Please reproduce the lines of the records below from the one holding "Zeigen Sie, dass es ein" through the one holding "Инфинитезимальный оператор $A$", inclusive, skipping all pictures.

++++++++++

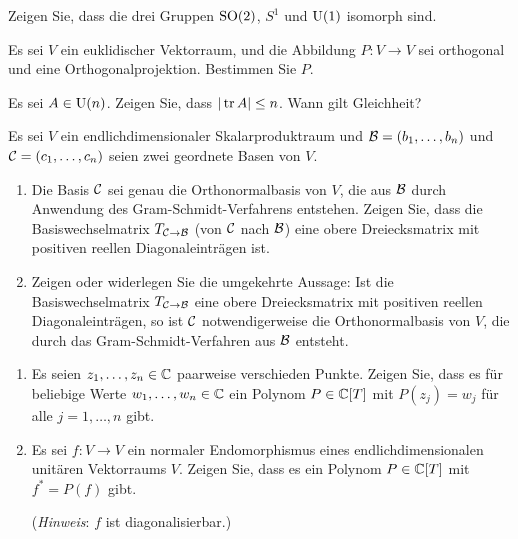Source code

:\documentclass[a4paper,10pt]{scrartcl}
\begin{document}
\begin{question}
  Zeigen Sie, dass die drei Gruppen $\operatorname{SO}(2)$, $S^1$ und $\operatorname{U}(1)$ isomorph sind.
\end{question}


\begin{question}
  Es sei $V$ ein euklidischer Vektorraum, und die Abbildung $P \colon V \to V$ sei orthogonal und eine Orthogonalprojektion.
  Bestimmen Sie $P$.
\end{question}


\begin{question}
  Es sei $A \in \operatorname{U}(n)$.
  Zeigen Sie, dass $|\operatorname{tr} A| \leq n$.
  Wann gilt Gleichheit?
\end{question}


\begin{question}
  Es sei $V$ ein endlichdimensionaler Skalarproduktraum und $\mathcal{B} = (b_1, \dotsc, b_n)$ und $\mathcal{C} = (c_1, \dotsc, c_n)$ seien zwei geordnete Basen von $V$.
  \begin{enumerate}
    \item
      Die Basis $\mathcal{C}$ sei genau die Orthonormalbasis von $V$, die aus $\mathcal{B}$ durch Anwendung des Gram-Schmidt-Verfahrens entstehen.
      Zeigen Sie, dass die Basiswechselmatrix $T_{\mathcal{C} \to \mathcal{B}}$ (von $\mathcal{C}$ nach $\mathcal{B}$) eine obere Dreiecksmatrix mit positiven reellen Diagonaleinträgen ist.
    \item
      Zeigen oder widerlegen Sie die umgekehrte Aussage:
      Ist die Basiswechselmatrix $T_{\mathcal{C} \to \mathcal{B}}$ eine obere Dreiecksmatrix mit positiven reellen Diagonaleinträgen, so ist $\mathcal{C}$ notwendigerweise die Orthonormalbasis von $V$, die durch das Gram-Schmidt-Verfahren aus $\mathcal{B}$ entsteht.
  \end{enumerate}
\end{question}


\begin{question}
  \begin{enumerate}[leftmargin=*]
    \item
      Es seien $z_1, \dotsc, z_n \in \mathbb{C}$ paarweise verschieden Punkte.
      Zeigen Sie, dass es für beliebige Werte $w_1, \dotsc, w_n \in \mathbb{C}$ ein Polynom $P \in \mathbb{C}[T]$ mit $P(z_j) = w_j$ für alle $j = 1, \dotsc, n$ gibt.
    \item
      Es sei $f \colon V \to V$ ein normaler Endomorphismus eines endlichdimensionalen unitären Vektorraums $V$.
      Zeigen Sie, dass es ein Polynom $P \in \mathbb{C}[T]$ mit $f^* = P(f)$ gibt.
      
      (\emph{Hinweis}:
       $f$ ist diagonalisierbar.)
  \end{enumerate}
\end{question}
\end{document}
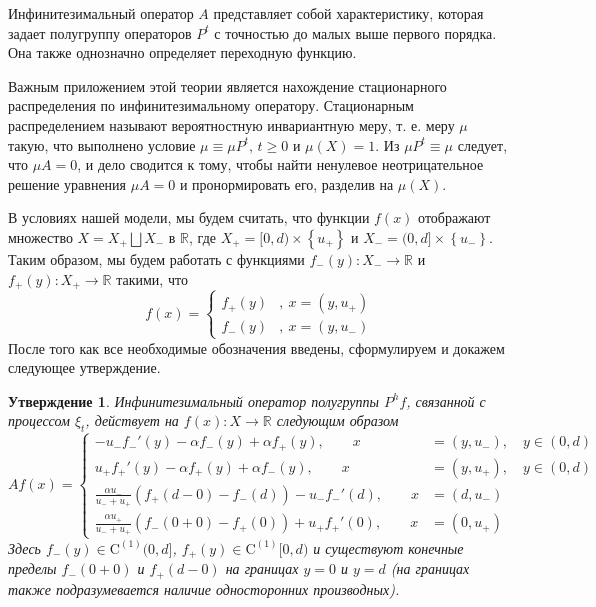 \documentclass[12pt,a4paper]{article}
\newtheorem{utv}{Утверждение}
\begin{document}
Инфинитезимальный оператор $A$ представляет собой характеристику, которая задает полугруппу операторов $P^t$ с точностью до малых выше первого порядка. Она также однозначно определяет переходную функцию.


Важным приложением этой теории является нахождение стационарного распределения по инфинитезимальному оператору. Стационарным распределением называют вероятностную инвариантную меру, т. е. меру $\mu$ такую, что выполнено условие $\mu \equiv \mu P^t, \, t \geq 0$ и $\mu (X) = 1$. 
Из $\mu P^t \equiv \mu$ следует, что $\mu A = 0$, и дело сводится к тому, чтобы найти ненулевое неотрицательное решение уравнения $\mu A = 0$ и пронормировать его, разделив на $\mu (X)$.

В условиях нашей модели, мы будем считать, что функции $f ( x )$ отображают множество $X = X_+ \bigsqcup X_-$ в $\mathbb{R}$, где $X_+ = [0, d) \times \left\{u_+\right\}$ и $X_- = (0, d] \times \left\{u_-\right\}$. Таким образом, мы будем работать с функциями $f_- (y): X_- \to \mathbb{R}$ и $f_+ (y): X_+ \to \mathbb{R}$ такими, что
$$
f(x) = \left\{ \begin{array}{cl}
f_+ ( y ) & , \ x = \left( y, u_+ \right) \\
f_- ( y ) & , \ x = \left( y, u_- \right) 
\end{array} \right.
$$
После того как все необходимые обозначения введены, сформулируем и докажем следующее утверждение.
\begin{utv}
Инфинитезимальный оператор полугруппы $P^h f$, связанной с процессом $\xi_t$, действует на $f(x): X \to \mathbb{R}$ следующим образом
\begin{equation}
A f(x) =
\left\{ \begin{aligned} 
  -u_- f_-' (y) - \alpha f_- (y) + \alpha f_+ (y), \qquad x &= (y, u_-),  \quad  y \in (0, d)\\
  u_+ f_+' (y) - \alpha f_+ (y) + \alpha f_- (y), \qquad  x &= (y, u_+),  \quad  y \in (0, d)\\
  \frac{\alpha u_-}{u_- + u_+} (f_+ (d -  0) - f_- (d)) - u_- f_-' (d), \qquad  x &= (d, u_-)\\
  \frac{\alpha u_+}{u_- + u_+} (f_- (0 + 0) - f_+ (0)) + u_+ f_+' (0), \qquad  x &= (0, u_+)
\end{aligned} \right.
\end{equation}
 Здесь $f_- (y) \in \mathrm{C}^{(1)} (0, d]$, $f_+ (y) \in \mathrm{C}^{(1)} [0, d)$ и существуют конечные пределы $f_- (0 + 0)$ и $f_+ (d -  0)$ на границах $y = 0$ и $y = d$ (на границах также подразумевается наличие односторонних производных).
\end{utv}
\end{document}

++++++++++

### Response to the task
      Zeigen Sie, dass es ein Polynom $P \in \mathbb{C}[T]$ mit $f^* = P(f)$ gibt.
      
      (\emph{Hinweis}:
       $f$ ist diagonalisierbar.)
  \end{enumerate}
\end{question}
\end{document}
 \documentclass[12pt,a4paper]{article}
\newtheorem{utv}{Утверждение}
\begin{document}
Инфинитезимальный оператор $A$ представляет собой характеристику, которая задает полугруппу операторов $P^t$ с точностью до малых выше первого порядка. Она также однозначно определяет переходную функцию.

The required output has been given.